Two months after that, I had a miscarriage, and in another two months I was pregnant with twins, our cars broke down at the same time, my pregnancy was a nightmare of violent illness every single day for seven months. I got so dehydrated from vomiting, I had to go to the ER for an IV.

Then we lost Kerry–one of the best humans I’ll ever meet. I wasn’t actually related to him, but he was soul-family to me and he will always be one of my highest role models. And then we lost Brent, a good man and a good friend, for devastating and unfathomable reasons I still can’t wrap my heart around.

The past three years I’ve felt like I’m always just one half-step away from a complete breakdown. It’s too much. Too much loss, too much sadness, too much worry. I am unimaginably grateful for my friends and my family, my amazing neighbors who just keep showing up even though I struggle to reciprocate, for this beautiful place where I get to watch my three, precious babies experience so much joy and wonder. Because it’s been some of the hardest living I’ve ever had to do.

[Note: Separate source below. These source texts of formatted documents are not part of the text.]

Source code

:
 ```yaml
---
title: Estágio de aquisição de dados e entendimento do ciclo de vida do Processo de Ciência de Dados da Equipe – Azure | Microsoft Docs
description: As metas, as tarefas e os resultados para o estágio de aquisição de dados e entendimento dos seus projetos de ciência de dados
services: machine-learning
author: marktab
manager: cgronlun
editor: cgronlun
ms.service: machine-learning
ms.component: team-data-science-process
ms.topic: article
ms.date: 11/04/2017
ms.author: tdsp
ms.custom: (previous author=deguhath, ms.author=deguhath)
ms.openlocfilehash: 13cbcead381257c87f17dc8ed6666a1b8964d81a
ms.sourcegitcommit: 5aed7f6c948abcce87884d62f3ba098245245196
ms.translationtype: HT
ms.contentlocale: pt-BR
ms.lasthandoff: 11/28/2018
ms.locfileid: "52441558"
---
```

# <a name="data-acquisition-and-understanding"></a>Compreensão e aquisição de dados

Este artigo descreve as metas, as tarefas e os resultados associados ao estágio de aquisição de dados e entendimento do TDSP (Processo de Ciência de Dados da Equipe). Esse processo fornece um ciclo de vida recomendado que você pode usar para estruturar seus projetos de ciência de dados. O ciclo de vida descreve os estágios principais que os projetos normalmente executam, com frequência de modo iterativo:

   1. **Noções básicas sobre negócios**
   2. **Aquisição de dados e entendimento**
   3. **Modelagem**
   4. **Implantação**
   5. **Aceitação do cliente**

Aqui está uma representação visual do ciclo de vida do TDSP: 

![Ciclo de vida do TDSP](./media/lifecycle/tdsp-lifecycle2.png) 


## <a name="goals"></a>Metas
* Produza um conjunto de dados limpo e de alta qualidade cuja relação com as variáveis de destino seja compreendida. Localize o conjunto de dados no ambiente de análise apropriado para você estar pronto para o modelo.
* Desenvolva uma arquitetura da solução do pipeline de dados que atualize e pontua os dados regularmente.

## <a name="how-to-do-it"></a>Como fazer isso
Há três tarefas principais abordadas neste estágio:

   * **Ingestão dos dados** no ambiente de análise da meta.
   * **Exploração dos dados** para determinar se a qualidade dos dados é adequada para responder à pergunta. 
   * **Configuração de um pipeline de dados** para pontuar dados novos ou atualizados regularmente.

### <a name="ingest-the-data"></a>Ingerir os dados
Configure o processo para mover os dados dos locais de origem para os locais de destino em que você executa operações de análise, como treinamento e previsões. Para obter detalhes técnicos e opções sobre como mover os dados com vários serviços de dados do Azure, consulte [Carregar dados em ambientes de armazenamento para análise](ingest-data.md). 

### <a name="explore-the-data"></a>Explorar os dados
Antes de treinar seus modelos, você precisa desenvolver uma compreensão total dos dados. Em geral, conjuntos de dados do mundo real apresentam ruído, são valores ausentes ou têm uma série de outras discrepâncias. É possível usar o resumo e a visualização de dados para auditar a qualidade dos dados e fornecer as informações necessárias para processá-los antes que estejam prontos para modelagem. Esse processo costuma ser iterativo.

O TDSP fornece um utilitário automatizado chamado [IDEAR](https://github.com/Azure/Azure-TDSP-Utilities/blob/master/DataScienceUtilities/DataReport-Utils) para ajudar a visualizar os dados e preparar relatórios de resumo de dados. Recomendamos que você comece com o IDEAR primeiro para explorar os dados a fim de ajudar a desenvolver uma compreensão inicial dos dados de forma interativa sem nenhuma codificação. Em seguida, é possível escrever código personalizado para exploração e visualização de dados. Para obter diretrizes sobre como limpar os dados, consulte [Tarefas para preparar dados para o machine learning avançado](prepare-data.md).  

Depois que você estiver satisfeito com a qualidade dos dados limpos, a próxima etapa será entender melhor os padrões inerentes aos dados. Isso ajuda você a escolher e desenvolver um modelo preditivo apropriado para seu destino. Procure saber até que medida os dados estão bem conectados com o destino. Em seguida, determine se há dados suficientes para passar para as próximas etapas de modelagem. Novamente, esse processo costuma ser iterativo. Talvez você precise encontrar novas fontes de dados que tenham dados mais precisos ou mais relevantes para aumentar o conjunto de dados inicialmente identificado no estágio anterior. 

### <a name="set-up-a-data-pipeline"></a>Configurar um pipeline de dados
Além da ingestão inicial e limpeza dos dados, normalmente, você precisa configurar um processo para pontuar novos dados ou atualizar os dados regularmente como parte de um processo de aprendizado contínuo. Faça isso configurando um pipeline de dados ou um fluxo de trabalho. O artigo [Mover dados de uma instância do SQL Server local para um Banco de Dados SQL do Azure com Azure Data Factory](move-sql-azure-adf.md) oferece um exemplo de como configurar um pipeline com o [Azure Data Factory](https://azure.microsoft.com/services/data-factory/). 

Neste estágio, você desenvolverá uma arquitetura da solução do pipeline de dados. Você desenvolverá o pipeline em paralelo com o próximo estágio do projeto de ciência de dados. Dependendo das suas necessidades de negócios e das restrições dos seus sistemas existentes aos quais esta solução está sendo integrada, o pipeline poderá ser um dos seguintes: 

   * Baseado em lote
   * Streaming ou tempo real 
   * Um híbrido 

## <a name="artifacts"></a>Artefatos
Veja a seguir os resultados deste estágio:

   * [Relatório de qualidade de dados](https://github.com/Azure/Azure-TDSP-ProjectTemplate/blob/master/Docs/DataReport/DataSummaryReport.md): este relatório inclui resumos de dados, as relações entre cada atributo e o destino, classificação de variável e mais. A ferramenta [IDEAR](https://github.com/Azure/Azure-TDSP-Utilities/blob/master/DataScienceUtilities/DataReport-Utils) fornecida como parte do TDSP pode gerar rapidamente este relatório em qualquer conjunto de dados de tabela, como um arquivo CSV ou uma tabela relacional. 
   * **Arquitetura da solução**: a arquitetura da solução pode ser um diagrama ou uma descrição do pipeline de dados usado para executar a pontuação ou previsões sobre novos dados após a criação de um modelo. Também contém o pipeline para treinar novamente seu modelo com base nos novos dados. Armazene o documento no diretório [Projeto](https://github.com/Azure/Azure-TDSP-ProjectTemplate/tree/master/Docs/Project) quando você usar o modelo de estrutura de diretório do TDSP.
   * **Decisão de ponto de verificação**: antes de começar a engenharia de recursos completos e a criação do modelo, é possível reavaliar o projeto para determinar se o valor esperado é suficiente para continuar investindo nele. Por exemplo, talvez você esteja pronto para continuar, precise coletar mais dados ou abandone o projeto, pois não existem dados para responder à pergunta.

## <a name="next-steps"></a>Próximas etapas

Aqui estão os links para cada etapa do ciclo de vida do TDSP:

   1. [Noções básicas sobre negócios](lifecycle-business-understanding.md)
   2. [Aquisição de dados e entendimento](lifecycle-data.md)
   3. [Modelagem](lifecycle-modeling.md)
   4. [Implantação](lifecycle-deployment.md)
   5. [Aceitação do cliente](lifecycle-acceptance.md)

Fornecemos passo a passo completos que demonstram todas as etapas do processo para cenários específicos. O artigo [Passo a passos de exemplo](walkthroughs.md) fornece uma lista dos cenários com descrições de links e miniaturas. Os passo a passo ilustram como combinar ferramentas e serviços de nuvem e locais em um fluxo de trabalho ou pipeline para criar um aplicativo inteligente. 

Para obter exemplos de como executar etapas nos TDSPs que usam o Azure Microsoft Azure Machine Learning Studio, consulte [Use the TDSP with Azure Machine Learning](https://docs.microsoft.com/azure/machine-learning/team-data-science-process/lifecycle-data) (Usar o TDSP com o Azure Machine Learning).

Looking back, it’s easy to see that I was not, in fact, a half step away from a complete breakdown. I fell right over that edge and did have a breakdown. A breakdown doesn’t necessarily mean a complete inability to function. For me it looked like a lot of cancelled plans, a lot of not responding, not sleeping, not brushing my teeth, not taking enough showers. I stopped trying to process my grief. I stopped making plans and trying to connect. I stopped reading. I stopped riding. I stopped everything. I’d forget my thyroid medication, forget to eat, forget to respond to texts. My whole life became one minute to the next, one foot in front of the other, one absolutely necessary task at a time.

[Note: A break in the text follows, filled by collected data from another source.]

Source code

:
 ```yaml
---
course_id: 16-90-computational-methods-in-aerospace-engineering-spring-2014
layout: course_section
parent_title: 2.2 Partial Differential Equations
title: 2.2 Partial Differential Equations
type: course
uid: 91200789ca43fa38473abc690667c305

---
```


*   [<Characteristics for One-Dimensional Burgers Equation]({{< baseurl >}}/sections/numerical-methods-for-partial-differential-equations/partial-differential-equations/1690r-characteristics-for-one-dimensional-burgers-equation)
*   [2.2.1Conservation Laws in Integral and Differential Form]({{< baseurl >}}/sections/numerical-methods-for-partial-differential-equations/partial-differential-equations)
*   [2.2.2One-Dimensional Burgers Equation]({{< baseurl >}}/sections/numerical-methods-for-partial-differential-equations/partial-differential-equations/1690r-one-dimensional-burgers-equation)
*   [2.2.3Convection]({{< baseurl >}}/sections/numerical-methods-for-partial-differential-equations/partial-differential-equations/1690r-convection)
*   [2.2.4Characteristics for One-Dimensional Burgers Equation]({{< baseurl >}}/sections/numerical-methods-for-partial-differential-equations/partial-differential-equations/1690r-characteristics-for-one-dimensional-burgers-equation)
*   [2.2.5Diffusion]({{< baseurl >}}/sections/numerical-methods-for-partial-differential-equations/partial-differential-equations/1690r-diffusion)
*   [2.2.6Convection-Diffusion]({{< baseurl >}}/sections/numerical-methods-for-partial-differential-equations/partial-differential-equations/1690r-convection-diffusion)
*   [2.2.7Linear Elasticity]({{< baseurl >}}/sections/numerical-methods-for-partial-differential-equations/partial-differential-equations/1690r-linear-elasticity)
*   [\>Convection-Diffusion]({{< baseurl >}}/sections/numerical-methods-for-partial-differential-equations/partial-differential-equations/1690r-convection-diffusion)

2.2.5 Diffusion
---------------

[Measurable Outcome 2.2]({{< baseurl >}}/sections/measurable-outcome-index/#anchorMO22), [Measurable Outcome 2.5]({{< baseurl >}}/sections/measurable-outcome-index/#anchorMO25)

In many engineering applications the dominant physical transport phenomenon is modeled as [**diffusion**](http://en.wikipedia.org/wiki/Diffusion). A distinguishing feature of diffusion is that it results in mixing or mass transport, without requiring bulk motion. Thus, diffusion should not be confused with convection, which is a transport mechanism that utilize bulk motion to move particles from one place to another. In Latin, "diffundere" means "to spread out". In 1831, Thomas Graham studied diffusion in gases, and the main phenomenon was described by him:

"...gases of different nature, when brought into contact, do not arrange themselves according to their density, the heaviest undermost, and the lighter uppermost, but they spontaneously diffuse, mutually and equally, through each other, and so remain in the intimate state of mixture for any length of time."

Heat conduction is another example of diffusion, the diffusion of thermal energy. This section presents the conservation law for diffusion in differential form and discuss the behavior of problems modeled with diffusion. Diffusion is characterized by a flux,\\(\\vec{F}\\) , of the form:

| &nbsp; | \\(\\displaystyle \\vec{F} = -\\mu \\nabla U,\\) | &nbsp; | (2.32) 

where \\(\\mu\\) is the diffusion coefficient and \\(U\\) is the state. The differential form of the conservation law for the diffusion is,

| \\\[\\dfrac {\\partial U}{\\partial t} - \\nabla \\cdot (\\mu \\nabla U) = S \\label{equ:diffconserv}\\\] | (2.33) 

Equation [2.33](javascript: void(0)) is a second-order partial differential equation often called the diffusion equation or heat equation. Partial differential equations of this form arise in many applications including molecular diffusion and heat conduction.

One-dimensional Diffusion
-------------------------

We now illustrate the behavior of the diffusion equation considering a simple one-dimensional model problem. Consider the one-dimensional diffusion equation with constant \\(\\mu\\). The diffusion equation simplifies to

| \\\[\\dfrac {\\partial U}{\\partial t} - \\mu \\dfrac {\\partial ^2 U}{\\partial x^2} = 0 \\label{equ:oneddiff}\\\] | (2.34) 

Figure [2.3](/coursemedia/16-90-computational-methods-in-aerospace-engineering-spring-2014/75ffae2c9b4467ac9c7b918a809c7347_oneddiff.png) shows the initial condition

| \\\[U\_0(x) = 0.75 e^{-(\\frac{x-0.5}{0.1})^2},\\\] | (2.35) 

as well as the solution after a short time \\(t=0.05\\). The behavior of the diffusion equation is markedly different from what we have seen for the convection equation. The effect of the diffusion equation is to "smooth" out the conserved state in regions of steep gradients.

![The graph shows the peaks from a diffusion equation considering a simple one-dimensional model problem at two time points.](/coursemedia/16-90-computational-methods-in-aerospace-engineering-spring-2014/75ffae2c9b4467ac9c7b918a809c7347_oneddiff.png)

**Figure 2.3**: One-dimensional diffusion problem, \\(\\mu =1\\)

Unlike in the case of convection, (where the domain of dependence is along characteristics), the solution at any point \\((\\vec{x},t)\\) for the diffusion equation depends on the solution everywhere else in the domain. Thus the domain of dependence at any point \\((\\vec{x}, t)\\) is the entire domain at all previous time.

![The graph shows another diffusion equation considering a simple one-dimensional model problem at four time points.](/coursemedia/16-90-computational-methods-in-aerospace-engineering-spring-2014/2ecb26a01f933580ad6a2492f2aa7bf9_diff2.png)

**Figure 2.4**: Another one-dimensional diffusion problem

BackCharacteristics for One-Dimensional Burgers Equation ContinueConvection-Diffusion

And now I’m here, having drifted so far only to come right back to the same realization that I had in the midst of my cancer treatment–this is my life and time presses on whether I’m truly living it or not. I have lost so many but there are so many who are still here. I am still here. And for what? . . . if all I do with my time is shuffle one minute to the next? I need to write out this dark chapter so I can finally close it.

So I’m straightening my shoulders and picking up the reins (and my pen ; ), even though I haven’t quite decided where I’m going yet. I know I’m ready to leave here. I’ve turned a corner and whatever comes next, I’m meeting it head on . . . in clean clothes . . . with my teeth brushed . . . and my lipstick on.

One thought on “Where to Begin?

  1. Anonymous

    You have captured that essence of a breakdown that doesn’t look like a breakdown. It validates for many that we keep going when we are so brokenhearted, yet we are not okay. And at times people don’t recognize it. I went thru this losing Phyllis and for months times I just could not stop crying at times. And losing my Mom so suddenly, at times it also seems “surreal” with many losses, you wander in a landscape of unfamiliarity with beloved touchstones in your life gone. And yet as you write, we go on, life does not stop and flows around you, like a river that carries you ever forward, even when you beg it to stop, briefly to find your bearings. And at times we find our bearings, staggering under the weight of loss. And as Wordsworth writes, “Though nothing can bring back the hour of splendor in the grass, of glory in the flower, We will grieve not, yet find strength in what remains behind…” all those enormous, encompassing memories of joy and love we had with those now gone will always be with us for when we move from grief we find they are our strength. They are in our our hearts, our bones, our spirits…our breath. They come back to us in someone’s laughter, a turn of a phrase, sitting and watching a sunrise or sunset and suddenly they are beside us in our memories….
    When my mother first passed away and my grief was raw as she was so far away. I missed her being in my life “physically”. Now so many years later, she is always with me as there is no distance anymore. She is with me in my cooking, my friendships, my creativity, my love, my laugher, and yes at times my anger. I see her at times in my dreams where we have long conversations and sometimes, just sometimes I can feel her hand upon my cheek in a loving caress – some may say it is just a gentle breeze but I know exactly how my Mom brushed my cheek and know she is still there, still watching over me.
    So you have again, captured what I felt like in the first years of some terrible losses but didn’t really know – LOVE YOUR WRITING HAVE MISSED IT!